Pelham Bay Taxpayers calls for traffic fix in on local streets and Hutch

This sign near the Hutchinson River Parkway urges Co-op City bound motorists to exit onto the Pelham Parkway South service road.
Community News Group / Photo by Patrick Rocchio

A strategy to reduce the number of highway-bound vehicles on Pelham Bay streets has been created.

The Pelham Bay Taxpayers and Community Association has developed a plan asking for the removal of signage near exit 3E on the north bound Hutchinson River Parkway that encourages drivers to use local residential streets to access Co-op City.

Additionally, the association’s president feels a Bruckner Expressway overpass should become a two-way roadway to ease traffic flow around Pelham Bay Station’s Amendola Plaza.

The organization’s president Joe Oddo wrote a letter to the city Department of Transportation on Wednesday, March 18 stating that the present situation is “categorically unfair” to local residents.

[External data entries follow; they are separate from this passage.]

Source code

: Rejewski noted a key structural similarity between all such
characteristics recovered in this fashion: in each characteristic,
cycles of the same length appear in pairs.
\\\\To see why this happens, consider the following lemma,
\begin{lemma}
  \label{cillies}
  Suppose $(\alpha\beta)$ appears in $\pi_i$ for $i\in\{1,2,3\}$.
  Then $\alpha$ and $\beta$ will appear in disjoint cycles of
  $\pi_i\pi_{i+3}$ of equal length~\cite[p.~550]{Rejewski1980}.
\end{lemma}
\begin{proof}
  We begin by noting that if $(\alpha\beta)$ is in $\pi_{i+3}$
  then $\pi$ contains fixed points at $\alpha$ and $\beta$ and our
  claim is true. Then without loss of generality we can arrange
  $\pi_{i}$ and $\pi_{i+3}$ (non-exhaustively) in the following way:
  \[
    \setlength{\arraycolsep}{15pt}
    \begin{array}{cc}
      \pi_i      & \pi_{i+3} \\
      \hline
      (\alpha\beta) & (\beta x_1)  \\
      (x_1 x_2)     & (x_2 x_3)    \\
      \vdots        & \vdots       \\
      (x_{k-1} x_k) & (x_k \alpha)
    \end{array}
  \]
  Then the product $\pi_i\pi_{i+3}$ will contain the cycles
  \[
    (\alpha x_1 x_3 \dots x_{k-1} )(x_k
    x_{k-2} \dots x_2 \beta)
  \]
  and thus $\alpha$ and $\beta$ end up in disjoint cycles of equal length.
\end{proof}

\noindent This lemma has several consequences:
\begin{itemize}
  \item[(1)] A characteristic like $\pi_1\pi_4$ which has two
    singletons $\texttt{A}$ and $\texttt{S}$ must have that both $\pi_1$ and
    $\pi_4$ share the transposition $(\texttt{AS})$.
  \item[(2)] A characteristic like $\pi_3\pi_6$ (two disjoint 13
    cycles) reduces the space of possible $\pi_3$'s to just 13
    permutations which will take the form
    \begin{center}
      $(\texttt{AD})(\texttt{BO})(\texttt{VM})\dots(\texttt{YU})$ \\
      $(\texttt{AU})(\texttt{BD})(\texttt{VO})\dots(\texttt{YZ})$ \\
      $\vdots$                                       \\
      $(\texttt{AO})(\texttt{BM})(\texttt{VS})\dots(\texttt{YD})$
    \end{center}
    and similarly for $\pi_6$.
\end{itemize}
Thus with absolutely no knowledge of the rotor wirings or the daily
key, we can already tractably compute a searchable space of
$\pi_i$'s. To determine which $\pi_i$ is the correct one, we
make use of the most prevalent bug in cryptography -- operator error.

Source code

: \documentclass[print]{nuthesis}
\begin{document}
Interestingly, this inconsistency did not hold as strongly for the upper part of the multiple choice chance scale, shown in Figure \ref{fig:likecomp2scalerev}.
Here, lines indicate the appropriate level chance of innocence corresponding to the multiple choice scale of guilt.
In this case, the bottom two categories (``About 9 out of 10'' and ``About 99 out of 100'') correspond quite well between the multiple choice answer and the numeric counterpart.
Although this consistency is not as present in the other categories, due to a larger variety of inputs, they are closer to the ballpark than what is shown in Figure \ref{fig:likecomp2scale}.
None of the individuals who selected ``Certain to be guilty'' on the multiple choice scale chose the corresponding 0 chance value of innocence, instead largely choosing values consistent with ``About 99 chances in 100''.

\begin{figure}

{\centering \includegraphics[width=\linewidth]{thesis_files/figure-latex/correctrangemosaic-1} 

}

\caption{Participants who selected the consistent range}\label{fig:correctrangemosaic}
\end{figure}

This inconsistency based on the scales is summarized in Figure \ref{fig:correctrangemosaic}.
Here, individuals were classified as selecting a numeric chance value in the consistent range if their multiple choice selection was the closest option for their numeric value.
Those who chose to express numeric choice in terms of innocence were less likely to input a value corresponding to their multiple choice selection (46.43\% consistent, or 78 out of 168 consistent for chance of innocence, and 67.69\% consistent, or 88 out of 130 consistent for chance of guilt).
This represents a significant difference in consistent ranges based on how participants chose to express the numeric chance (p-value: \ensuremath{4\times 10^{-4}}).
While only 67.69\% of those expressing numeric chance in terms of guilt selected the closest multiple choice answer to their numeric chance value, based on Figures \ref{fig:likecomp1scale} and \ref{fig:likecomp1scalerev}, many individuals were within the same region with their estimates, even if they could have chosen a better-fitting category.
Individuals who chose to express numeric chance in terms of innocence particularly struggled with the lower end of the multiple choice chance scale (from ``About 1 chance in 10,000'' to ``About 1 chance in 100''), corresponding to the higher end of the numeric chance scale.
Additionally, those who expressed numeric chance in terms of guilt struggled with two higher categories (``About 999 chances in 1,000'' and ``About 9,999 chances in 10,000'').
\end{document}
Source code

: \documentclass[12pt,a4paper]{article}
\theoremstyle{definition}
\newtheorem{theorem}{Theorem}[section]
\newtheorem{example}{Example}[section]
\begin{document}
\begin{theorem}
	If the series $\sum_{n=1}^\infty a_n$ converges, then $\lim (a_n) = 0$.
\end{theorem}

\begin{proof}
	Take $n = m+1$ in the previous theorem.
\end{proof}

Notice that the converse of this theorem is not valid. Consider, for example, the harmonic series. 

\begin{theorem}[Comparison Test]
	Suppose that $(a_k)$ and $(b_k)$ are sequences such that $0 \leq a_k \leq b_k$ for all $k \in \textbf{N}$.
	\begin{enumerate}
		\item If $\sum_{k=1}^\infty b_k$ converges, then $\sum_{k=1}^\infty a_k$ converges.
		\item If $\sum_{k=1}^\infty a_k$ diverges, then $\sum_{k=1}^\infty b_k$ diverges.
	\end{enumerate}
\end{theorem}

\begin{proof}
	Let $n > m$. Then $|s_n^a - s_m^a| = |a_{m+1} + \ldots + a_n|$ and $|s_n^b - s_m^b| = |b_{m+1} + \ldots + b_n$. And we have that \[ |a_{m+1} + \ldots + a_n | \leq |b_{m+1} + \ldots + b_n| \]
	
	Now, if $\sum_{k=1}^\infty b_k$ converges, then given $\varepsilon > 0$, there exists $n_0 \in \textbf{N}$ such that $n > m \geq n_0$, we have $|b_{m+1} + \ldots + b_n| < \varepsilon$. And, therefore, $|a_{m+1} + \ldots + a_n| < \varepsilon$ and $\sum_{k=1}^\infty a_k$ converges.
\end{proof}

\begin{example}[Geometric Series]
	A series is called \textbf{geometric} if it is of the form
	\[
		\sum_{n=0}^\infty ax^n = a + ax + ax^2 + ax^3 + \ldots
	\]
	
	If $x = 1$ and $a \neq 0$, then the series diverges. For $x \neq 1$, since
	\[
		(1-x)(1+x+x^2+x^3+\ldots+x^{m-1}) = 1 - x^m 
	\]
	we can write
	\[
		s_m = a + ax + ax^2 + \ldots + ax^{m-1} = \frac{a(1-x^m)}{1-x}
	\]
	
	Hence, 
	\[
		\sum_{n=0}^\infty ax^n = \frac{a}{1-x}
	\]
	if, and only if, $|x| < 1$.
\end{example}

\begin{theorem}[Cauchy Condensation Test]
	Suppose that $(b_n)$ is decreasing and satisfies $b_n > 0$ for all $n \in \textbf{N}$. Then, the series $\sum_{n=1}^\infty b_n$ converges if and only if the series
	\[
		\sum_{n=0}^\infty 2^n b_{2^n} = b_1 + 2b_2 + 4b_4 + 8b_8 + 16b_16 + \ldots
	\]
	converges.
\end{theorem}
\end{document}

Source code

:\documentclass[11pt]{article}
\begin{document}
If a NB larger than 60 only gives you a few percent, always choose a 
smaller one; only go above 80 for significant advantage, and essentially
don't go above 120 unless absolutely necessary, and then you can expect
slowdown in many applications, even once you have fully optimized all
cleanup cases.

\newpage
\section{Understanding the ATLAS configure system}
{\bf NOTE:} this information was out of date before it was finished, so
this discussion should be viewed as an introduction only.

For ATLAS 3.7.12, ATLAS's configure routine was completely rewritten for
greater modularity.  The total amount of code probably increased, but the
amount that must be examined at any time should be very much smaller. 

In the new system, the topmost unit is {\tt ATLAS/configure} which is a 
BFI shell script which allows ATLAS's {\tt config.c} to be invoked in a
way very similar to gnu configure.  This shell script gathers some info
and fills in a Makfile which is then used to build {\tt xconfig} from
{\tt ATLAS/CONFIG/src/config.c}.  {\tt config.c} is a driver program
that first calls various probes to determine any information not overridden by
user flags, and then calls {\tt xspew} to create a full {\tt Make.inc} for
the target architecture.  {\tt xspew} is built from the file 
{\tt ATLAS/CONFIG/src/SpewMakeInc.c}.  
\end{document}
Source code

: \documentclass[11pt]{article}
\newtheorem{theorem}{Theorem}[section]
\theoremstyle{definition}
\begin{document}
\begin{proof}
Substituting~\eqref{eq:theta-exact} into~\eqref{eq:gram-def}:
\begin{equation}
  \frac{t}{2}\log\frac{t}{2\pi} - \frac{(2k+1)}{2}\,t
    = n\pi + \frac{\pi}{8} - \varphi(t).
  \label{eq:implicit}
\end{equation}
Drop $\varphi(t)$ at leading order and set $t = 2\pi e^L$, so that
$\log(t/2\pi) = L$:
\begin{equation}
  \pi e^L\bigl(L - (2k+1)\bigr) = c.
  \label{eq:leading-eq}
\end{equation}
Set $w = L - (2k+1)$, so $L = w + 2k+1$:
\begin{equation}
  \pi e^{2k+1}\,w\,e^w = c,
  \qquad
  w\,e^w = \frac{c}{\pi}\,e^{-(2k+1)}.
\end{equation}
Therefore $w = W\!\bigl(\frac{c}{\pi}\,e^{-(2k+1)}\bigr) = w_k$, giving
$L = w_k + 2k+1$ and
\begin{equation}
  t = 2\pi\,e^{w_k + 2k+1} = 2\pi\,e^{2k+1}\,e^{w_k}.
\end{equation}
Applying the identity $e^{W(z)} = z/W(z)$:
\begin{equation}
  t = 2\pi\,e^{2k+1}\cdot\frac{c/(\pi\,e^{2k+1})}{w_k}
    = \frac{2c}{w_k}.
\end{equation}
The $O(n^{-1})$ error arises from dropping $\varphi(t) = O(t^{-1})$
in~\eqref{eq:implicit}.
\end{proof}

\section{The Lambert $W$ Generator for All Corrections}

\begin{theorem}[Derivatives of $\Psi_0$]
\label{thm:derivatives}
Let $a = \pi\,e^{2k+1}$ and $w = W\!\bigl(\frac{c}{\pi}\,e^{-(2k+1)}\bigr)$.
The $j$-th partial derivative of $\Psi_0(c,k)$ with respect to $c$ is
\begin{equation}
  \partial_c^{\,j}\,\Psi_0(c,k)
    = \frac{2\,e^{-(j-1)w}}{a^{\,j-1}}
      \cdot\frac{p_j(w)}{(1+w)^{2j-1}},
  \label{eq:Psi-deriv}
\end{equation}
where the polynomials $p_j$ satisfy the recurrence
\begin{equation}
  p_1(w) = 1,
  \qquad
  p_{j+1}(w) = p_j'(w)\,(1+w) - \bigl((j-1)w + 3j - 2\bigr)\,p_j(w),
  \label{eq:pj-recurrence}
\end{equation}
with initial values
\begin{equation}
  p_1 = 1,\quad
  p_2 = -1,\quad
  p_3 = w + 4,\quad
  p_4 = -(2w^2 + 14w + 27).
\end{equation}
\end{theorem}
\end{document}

“For years, motorists traveling along the Hutchinson River Parkway have been instructed, via DOT signage, to exit on Exit 3E and travel through our community as a pass-through to Co-op City,” the letter states, adding “This arrangement leaves motorists confused, and our residents and their parked vehicles are vulnerable to high-speed collisions.”

This sign on Pelham Parkway South urges motorists to head to I-95 via a northbound on-ramp at a Pelham Parkway cloverleaf, but the PBCTA contends that traffic can back up so much there during peak travel times that motorists instead try to access Co-op City through local streets.
Community News Group / Photo by Patrick Rocchio

All this traffic on our local streets erodes the neighborhood’s quality of life and damages the local resident’s health, he added.

The organization believes that an exit off the Hutchinson River Parkway directly into Co-op City might be a solution.

“Ideally, an exit should be created for Co-op City visitors and residents to directly access their community from the Hutchinson River Parkway,” stated the letter. “However, we will defer to their residents about what is the best solution for their neighborhood.”

Currently the most common way to directly access Co-op City from a highway is via I-95 at the Bartow Avenue/Bay Plaza exit, or at a Palmer Avenue exit from an offramp to the Hutchinson River Parkway from I-95.

Because of this, said Oddo, traffic often spills onto Pelham Bay’s residential streets during peak travel times, as motorists seek alternate routes around the perpetual traffic jams that occur around the junction of I-95, Pelham Parkway, and Co-op City.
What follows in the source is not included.